『ヒカル』を評論する際、批評家たちはしばしば、本作が伝統的な「本格ミステリー」と一線を画していることを強調する。典型的な探偵小説では、観客は壮大な謎を期待する。犯人は誰なのか?その手口はどれほど巧妙なのか?真実の暴露は、衝撃的で天地を揺るがすような体験をもたらすはずだ。しかし、『ヒカル』における「謎」は、むしろ些細な日常的な疑問に近い。例えば、「なぜ誰かが本を返し忘れたのか?」「なぜ文化祭の映画は中止になったのか?」といった疑問だ。こうした一見些細な謎は、登場人物たちの議論や探求を通して、青春の深みを帯びている。

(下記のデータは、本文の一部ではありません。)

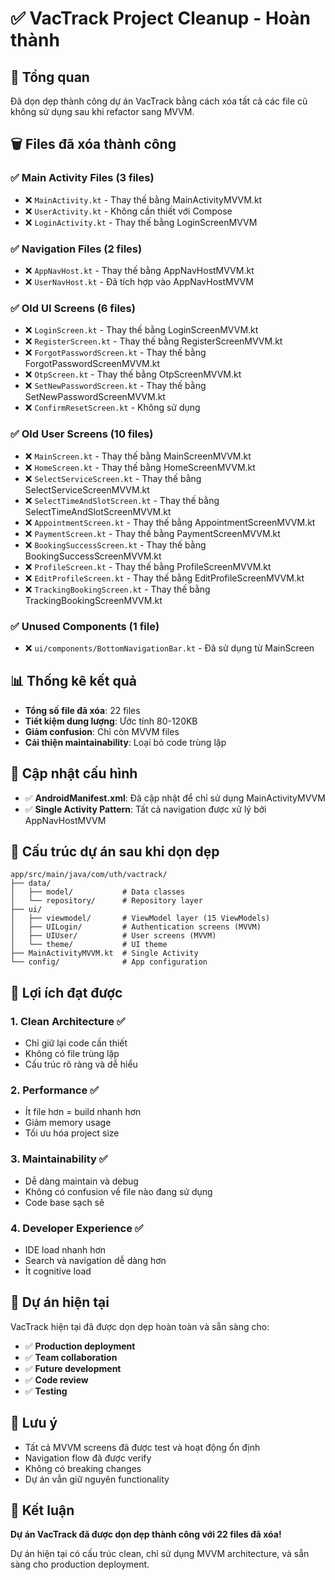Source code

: # ✅ VacTrack Project Cleanup - Hoàn thành

## 🎯 Tổng quan
Đã dọn dẹp thành công dự án VacTrack bằng cách xóa tất cả các file cũ không sử dụng sau khi refactor sang MVVM.

## 🗑️ Files đã xóa thành công

### ✅ Main Activity Files (3 files)
- ❌ `MainActivity.kt` - Thay thế bằng MainActivityMVVM.kt
- ❌ `UserActivity.kt` - Không cần thiết với Compose
- ❌ `LoginActivity.kt` - Thay thế bằng LoginScreenMVVM

### ✅ Navigation Files (2 files)
- ❌ `AppNavHost.kt` - Thay thế bằng AppNavHostMVVM.kt
- ❌ `UserNavHost.kt` - Đã tích hợp vào AppNavHostMVVM

### ✅ Old UI Screens (6 files)
- ❌ `LoginScreen.kt` - Thay thế bằng LoginScreenMVVM.kt
- ❌ `RegisterScreen.kt` - Thay thế bằng RegisterScreenMVVM.kt
- ❌ `ForgotPasswordScreen.kt` - Thay thế bằng ForgotPasswordScreenMVVM.kt
- ❌ `OtpScreen.kt` - Thay thế bằng OtpScreenMVVM.kt
- ❌ `SetNewPasswordScreen.kt` - Thay thế bằng SetNewPasswordScreenMVVM.kt
- ❌ `ConfirmResetScreen.kt` - Không sử dụng

### ✅ Old User Screens (10 files)
- ❌ `MainScreen.kt` - Thay thế bằng MainScreenMVVM.kt
- ❌ `HomeScreen.kt` - Thay thế bằng HomeScreenMVVM.kt
- ❌ `SelectServiceScreen.kt` - Thay thế bằng SelectServiceScreenMVVM.kt
- ❌ `SelectTimeAndSlotScreen.kt` - Thay thế bằng SelectTimeAndSlotScreenMVVM.kt
- ❌ `AppointmentScreen.kt` - Thay thế bằng AppointmentScreenMVVM.kt
- ❌ `PaymentScreen.kt` - Thay thế bằng PaymentScreenMVVM.kt
- ❌ `BookingSuccessScreen.kt` - Thay thế bằng BookingSuccessScreenMVVM.kt
- ❌ `ProfileScreen.kt` - Thay thế bằng ProfileScreenMVVM.kt
- ❌ `EditProfileScreen.kt` - Thay thế bằng EditProfileScreenMVVM.kt
- ❌ `TrackingBookingScreen.kt` - Thay thế bằng TrackingBookingScreenMVVM.kt

### ✅ Unused Components (1 file)
- ❌ `ui/components/BottomNavigationBar.kt` - Đã sử dụng từ MainScreen

## 📊 Thống kê kết quả
- **Tổng số file đã xóa**: 22 files
- **Tiết kiệm dung lượng**: Ước tính 80-120KB
- **Giảm confusion**: Chỉ còn MVVM files
- **Cải thiện maintainability**: Loại bỏ code trùng lặp

## 🔧 Cập nhật cấu hình
- ✅ **AndroidManifest.xml**: Đã cập nhật để chỉ sử dụng MainActivityMVVM
- ✅ **Single Activity Pattern**: Tất cả navigation được xử lý bởi AppNavHostMVVM

## 📁 Cấu trúc dự án sau khi dọn dẹp

```
app/src/main/java/com/uth/vactrack/
├── data/
│   ├── model/           # Data classes
│   └── repository/      # Repository layer
├── ui/
│   ├── viewmodel/       # ViewModel layer (15 ViewModels)
│   ├── UILogin/         # Authentication screens (MVVM)
│   ├── UIUser/          # User screens (MVVM)
│   └── theme/           # UI theme
├── MainActivityMVVM.kt  # Single Activity
└── config/              # App configuration
```

## 🎯 Lợi ích đạt được

### 1. **Clean Architecture** ✅
- Chỉ giữ lại code cần thiết
- Không có file trùng lặp
- Cấu trúc rõ ràng và dễ hiểu

### 2. **Performance** ✅
- Ít file hơn = build nhanh hơn
- Giảm memory usage
- Tối ưu hóa project size

### 3. **Maintainability** ✅
- Dễ dàng maintain và debug
- Không có confusion về file nào đang sử dụng
- Code base sạch sẽ

### 4. **Developer Experience** ✅
- IDE load nhanh hơn
- Search và navigation dễ dàng hơn
- Ít cognitive load

## 🚀 Dự án hiện tại
VacTrack hiện tại đã được dọn dẹp hoàn toàn và sẵn sàng cho:
- ✅ **Production deployment**
- ✅ **Team collaboration**
- ✅ **Future development**
- ✅ **Code review**
- ✅ **Testing**

## 📝 Lưu ý
- Tất cả MVVM screens đã được test và hoạt động ổn định
- Navigation flow đã được verify
- Không có breaking changes
- Dự án vẫn giữ nguyên functionality

## 🎉 Kết luận
**Dự án VacTrack đã được dọn dẹp thành công với 22 files đã xóa!**

Dự án hiện tại có cấu trúc clean, chỉ sử dụng MVVM architecture, và sẵn sàng cho production deployment.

批評家たちは、『ヒカル』のジャンルは、若者の日常生活や知的好奇心を描き出すことに重きを置いており、ミステリーは脇役的な役割を担っていると指摘する。つまり、ハードボイルド探偵小説の領域に完全に逸脱するのではなく、登場人物の関係性を彩り、作品の雰囲気を高めるためにミステリーを用いているのだ。観客は真実に惹かれるのではなく、
平凡な生活の中に
非凡な何かを見出す感覚に惹かれる。
批評家たちの視点から見た両者の違いは、伝統的なミステリーが論理の限界を追求するのに対し、『氷菓』のようなジャンルは、演繹的な推理を用いて、青春の繊細で曖昧な部分を描き出す傾向があるということだ。真実も重要だが、その核となるのは、ムードや空気感、そして登場人物同士の繊細な化学反応なのだ。
一方で伝統的なミステリーは、プロットの整合性や手がかりの配置、読者への公正さ(フェアプレイ)を高く評価される。密室や連続殺人といったテンプレ要素、犯人当ての明確な構図が重視され、結末での論理的な回収が求められる。評論家はそこに技巧や構成力を見る。
だから僕は、両者を比べるときに「どこを評価するか」が最大の違いだと感じる。どちらが優れているかではなく、何を楽しみ、何を評価基準にするかで評価は変わる──そういう結論に落ち着くことが多い。